Hurlburt's rule for riding in an Irish "outside car." In short,
while taking your first riding-lessons, walk, sit, and think to
the tune of

"One, two, three, four!
Near the wall,
Make him trot;
You cannot fall!"





IV.

The Horse does not attempt to fly;
He knows his powers, and so should I.
_Spurgeon_.


Wilful will to water, eh, Esmeralda? You are determined to appear
in that riding party after your third lesson, and you think that
you "will look no worse than a great many others." Undoubtedly,
that is true, and more's the pity, but, since you will go, let us
make the most of the third lesson, and trust that you will return
in a whole piece, like Henry Clay's pie.

You do not see why there is any more danger on the road than in
the ring, and you have never been thrown! It would be unkind, in
the face of that "never," to remind you that you have been in the
saddle precisely twice, and, really, there is no more danger from
your incompetency, should it manifest itself on the road, than
might arise from its display in the ring, but with your horse it
is another matter. Having the whole world before him, why not, he
will meditate, speed forth into space, and escape from the
hateful creature who jerks on his head so causelessly, making him
sigh wearily for the days of his unbroken colthood? He would
endure it within doors, because he has noticed that his tormentor
gives place to another every hour, and pain may be borne when it
is not monotonous; but he remembers that there is no limit to the
time during which one human being may impel him along an open
road, and he also remembers some very pretty friskings,
delightful to himself, but disconcerting to his rider, and he may
perform some of them.

Even if he should, he would not unseat a rider well accustomed to
school work, but you! You actually rose in the saddle three times
in succession, the other day, and where were your elbows and
where were your feet when you ceased rising, and long before your
steady, quiet mount understood that you desired him to walk?

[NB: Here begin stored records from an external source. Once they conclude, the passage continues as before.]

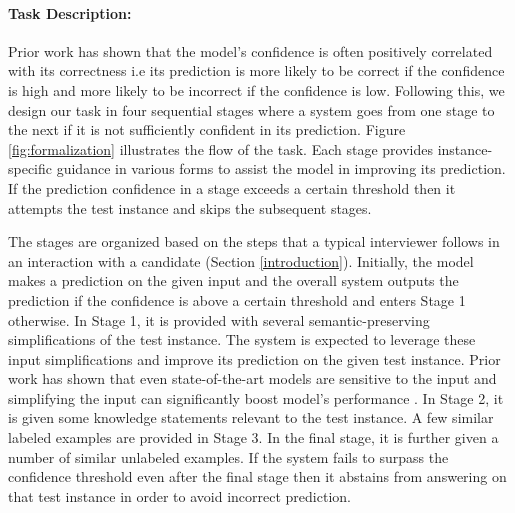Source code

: \documentclass[11pt,a4paper]{article}
\begin{document}
\paragraph{Task Description:}
Prior work has shown that the model's confidence is often positively correlated with its correctness \cite{hendrycks17baseline,NIPS2017_9ef2ed4b} i.e its prediction is more likely to be correct if the confidence is high and more likely to be incorrect if the confidence is low.
Following this, we design our task in four sequential stages where a system goes from one stage to the next if it is not sufficiently confident in its prediction. Figure \ref{fig:formalization} illustrates the flow of the task. 
Each stage provides instance-specific guidance in various forms to assist the model in improving its prediction. 
If the prediction confidence in a stage exceeds a certain threshold then it attempts the test instance and skips the subsequent stages.

The stages are organized based on the steps that a typical interviewer follows in an interaction with a candidate (Section \ref{introduction}).
Initially, the model makes a prediction on the given input and the overall system outputs the prediction if the confidence is above a certain threshold and enters Stage 1 otherwise.
In Stage 1, it is provided with several semantic-preserving simplifications of the test instance.
The system is expected to leverage these input simplifications and improve its prediction on the given test instance.
Prior work has shown that even state-of-the-art models are sensitive to the input and simplifying the input can significantly boost model's performance \cite{jiang-etal-2020-know,Elazar2021MeasuringAI,anantha-etal-2021-open}.
In Stage 2, it is given some knowledge statements relevant to the test instance. 
A few similar labeled examples are provided in Stage 3.
In the final stage, it is further given a number of similar unlabeled examples. 
If the system fails to surpass the confidence threshold even after the final stage then it abstains from answering on that test instance in order to avoid incorrect prediction.
\end{document}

Your master smiles indulgently when you announce that this is
your last practice lesson, and says: "Very well, you shall ride
Charlie, to-day, at least for a little while, until some others
come in." He himself mounts, moves off a pace or two, one of the
assistant masters puts you in the saddle, and before the groom
lets Master Charlie's head go, your master says, easily: "Leave
his reins pretty long, especially the right one. Put your left
knee close against the pommel; don't try to rise until I tell
you. Ready. Now."

You feel as if you were in a transformation scene at the theatre.
The windows of the ring seem to run into one another, and at very
short intervals you catch a glimpse in the mirror of a young
woman, in a familiar looking Norfolk jacket, sitting with her
elbows as far behind her as if held there by the Austrian plan of
running a broomstick in front of the arms and behind the waist.

On and on! You earnestly wish to stop, but are ashamed to say so.
Close at your right hand, pace for pace with you, rides your
master, keeping up an unbroken fire of brief ejaculation: "Hands
a little lower! Arms close to the side!" Shoulders square!
Square! Draw your right shoulder backward and upward! Now down
with your right elbow! Don't pull o the right rein! Don't lift
your hands! You'll make him go faster!"